PROVIDED RECORDS
*** Begin section ***

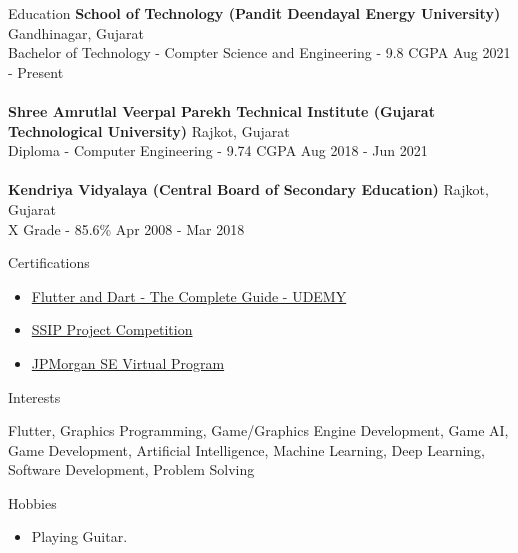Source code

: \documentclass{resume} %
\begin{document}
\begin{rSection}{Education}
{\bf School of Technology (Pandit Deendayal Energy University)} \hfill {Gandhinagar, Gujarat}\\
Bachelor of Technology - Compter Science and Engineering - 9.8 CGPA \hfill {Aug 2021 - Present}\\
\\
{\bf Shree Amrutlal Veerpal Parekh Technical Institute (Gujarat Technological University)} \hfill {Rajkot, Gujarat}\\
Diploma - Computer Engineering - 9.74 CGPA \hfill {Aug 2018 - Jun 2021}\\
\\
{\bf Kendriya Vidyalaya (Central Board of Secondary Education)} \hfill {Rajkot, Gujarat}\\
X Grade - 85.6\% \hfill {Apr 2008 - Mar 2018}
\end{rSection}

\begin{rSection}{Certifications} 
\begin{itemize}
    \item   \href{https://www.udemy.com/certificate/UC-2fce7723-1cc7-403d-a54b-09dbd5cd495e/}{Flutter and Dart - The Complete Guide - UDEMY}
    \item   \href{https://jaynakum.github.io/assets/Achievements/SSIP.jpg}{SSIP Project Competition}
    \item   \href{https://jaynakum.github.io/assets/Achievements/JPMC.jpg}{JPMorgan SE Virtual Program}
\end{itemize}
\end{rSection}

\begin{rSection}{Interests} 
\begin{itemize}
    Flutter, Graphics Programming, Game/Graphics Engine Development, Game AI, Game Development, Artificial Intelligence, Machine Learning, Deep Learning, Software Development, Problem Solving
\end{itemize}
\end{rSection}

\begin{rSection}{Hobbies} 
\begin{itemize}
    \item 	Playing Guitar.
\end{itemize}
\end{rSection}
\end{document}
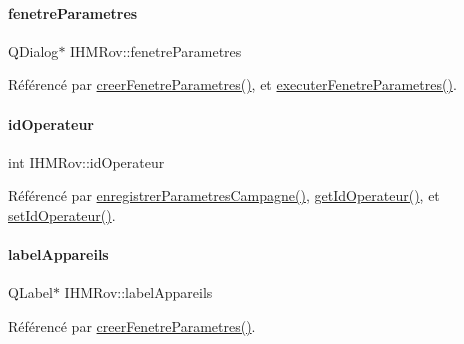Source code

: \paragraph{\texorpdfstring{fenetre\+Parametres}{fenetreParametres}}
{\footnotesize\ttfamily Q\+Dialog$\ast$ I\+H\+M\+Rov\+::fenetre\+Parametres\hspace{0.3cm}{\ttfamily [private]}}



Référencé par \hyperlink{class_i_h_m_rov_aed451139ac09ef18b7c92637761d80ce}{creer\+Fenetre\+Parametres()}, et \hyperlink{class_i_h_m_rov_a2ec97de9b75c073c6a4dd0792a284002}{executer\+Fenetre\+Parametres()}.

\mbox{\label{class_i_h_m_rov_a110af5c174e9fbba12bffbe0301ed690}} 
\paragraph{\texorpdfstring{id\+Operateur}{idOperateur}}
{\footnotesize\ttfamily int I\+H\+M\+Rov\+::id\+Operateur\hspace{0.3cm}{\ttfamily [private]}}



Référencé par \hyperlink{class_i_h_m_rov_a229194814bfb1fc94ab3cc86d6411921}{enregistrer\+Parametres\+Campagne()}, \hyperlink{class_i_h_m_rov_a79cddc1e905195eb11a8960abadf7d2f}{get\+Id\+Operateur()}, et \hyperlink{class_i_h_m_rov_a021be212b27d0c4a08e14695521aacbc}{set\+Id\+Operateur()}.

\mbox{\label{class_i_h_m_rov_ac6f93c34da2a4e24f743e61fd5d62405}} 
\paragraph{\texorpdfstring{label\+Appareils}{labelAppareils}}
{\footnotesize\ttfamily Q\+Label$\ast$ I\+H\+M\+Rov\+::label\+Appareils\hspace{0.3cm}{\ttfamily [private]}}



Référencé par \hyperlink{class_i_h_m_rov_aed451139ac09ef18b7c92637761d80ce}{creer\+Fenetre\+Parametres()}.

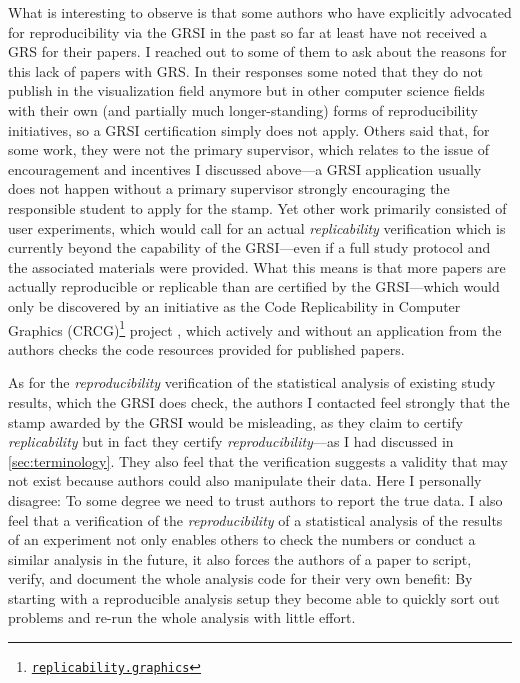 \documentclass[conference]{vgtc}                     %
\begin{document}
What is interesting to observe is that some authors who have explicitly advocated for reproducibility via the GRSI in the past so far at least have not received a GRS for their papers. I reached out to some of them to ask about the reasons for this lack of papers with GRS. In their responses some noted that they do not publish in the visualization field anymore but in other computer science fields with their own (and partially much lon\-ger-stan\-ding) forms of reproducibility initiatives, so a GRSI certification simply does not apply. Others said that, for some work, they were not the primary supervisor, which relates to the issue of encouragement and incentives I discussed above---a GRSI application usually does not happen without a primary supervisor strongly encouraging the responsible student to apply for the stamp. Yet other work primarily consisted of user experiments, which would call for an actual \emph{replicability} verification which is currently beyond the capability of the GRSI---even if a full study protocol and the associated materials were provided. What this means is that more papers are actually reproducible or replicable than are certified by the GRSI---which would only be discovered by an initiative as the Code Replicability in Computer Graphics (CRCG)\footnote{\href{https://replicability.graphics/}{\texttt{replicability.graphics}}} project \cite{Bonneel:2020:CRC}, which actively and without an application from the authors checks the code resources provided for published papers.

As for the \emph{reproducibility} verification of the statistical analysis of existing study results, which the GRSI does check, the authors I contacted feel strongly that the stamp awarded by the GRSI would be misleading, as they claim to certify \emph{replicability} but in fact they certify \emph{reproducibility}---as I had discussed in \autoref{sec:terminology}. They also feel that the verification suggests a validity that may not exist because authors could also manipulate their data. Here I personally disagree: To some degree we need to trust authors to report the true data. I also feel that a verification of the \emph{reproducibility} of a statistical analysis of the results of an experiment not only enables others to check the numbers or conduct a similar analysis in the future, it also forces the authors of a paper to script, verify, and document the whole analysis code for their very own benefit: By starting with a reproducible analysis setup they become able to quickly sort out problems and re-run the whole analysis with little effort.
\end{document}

*** End section ***
*** Begin section ***

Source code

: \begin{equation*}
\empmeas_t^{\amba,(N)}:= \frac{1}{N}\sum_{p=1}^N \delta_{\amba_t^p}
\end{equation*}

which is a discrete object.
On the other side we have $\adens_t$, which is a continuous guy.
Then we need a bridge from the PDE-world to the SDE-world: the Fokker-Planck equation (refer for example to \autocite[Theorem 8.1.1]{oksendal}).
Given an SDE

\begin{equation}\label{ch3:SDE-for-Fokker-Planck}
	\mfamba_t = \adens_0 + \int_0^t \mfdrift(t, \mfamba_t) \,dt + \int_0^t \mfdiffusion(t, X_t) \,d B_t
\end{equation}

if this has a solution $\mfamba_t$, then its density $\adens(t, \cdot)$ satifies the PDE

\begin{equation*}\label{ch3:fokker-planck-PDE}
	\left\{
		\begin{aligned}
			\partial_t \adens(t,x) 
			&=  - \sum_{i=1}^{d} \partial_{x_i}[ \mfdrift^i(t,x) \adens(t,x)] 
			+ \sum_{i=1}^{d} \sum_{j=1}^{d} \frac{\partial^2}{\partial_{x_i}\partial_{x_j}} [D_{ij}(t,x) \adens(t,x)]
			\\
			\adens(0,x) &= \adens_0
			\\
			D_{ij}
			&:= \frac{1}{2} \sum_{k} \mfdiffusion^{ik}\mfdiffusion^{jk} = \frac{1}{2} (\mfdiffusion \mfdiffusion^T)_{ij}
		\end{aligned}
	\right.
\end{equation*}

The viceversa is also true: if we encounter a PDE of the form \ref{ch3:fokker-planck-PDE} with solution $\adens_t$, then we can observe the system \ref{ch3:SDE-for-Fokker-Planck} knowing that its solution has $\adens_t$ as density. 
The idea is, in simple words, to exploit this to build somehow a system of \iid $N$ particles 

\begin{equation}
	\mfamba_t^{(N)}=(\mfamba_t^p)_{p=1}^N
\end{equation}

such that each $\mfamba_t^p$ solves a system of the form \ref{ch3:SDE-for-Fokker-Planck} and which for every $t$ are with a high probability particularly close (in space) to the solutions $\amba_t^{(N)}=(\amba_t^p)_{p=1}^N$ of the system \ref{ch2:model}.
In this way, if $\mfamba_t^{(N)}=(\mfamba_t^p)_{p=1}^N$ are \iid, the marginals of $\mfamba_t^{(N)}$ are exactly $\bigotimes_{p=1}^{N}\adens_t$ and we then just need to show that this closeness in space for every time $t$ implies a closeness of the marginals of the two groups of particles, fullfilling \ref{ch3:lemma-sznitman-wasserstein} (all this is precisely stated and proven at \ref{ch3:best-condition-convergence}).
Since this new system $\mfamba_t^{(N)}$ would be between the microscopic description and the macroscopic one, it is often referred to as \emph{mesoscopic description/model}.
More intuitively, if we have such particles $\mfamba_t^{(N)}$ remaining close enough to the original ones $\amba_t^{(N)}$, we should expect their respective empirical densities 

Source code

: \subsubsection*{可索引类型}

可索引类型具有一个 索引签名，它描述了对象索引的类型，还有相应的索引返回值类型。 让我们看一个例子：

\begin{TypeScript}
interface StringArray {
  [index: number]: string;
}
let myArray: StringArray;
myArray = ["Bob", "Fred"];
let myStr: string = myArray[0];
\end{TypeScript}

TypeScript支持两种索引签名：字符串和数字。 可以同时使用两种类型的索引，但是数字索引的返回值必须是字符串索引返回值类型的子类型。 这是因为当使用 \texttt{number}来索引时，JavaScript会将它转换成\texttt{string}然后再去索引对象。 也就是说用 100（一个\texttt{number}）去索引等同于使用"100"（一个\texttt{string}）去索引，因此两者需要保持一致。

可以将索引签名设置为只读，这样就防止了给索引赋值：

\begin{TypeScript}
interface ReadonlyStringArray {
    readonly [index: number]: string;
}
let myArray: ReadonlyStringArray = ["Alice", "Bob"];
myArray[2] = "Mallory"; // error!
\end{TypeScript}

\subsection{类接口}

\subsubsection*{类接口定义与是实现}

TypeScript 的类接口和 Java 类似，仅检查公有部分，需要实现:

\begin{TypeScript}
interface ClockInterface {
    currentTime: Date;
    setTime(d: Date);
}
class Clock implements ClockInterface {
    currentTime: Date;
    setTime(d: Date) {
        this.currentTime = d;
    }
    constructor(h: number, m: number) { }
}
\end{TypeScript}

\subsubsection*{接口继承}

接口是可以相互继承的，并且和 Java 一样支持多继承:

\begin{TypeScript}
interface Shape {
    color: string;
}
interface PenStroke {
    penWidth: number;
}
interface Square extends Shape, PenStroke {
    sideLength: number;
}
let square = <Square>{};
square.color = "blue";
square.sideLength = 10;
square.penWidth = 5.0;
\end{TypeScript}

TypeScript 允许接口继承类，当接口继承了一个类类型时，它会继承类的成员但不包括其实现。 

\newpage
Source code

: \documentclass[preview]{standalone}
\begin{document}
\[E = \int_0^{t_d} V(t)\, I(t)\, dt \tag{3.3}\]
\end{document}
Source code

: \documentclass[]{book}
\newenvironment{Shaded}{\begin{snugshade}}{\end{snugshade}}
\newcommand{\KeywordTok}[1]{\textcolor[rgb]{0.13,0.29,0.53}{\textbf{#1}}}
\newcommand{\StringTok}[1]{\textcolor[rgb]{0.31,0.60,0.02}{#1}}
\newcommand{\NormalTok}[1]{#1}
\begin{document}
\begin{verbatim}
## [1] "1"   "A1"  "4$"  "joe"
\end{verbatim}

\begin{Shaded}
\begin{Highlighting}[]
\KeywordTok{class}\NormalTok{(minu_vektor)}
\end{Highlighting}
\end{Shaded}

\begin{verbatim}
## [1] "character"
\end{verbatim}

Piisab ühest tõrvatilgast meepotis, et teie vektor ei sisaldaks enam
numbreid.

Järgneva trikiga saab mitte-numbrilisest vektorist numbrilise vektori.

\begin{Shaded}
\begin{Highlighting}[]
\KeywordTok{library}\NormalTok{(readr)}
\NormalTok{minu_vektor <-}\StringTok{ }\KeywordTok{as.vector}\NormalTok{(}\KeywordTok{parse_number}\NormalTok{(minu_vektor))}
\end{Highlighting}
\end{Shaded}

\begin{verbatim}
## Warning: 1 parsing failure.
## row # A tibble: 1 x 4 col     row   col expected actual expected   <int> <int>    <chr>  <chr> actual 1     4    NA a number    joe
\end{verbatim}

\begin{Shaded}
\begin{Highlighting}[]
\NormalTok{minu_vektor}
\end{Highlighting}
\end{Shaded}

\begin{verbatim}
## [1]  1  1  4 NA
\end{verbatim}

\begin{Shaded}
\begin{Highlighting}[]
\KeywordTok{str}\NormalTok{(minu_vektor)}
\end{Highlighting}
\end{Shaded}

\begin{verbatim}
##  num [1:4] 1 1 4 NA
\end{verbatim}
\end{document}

*** End section ***

WORK ORDER
List each line of the entries that holds the string "penWidth".

REPLY TO THE TASK
    penWidth: number;
square.penWidth = 5.0;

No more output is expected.